Transcribe exactly everything in the data below from the line containing "Den Code kann" down to the line containing "Nach dem Hochladen", both lines included and nothing further.

**DATA SHOWN**
-*-
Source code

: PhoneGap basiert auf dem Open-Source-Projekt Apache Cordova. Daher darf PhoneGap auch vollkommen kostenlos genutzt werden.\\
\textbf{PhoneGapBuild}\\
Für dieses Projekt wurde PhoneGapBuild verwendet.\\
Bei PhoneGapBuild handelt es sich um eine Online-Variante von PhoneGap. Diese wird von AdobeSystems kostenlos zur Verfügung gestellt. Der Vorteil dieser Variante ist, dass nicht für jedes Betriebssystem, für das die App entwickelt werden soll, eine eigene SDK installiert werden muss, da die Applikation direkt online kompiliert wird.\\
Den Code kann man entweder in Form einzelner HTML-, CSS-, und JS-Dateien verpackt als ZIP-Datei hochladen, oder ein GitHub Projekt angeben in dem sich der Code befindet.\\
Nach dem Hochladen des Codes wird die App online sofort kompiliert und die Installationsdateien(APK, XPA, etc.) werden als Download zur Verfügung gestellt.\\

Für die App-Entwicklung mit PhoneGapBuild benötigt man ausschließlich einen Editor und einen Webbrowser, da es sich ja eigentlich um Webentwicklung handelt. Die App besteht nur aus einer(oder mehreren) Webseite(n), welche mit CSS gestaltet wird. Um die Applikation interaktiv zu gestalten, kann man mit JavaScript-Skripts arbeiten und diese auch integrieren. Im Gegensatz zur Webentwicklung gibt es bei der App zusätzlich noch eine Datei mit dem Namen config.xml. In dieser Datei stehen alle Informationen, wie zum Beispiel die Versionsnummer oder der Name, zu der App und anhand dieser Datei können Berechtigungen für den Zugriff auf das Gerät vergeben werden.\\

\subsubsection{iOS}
-*-
**EXERCISE RESULT**
Den Code kann man entweder in Form einzelner HTML-, CSS-, und JS-Dateien verpackt als ZIP-Datei hochladen, oder ein GitHub Projekt angeben in dem sich der Code befindet.\\
Nach dem Hochladen des Codes wird die App online sofort kompiliert und die Installationsdateien(APK, XPA, etc.) werden als Download zur Verfügung gestellt.\\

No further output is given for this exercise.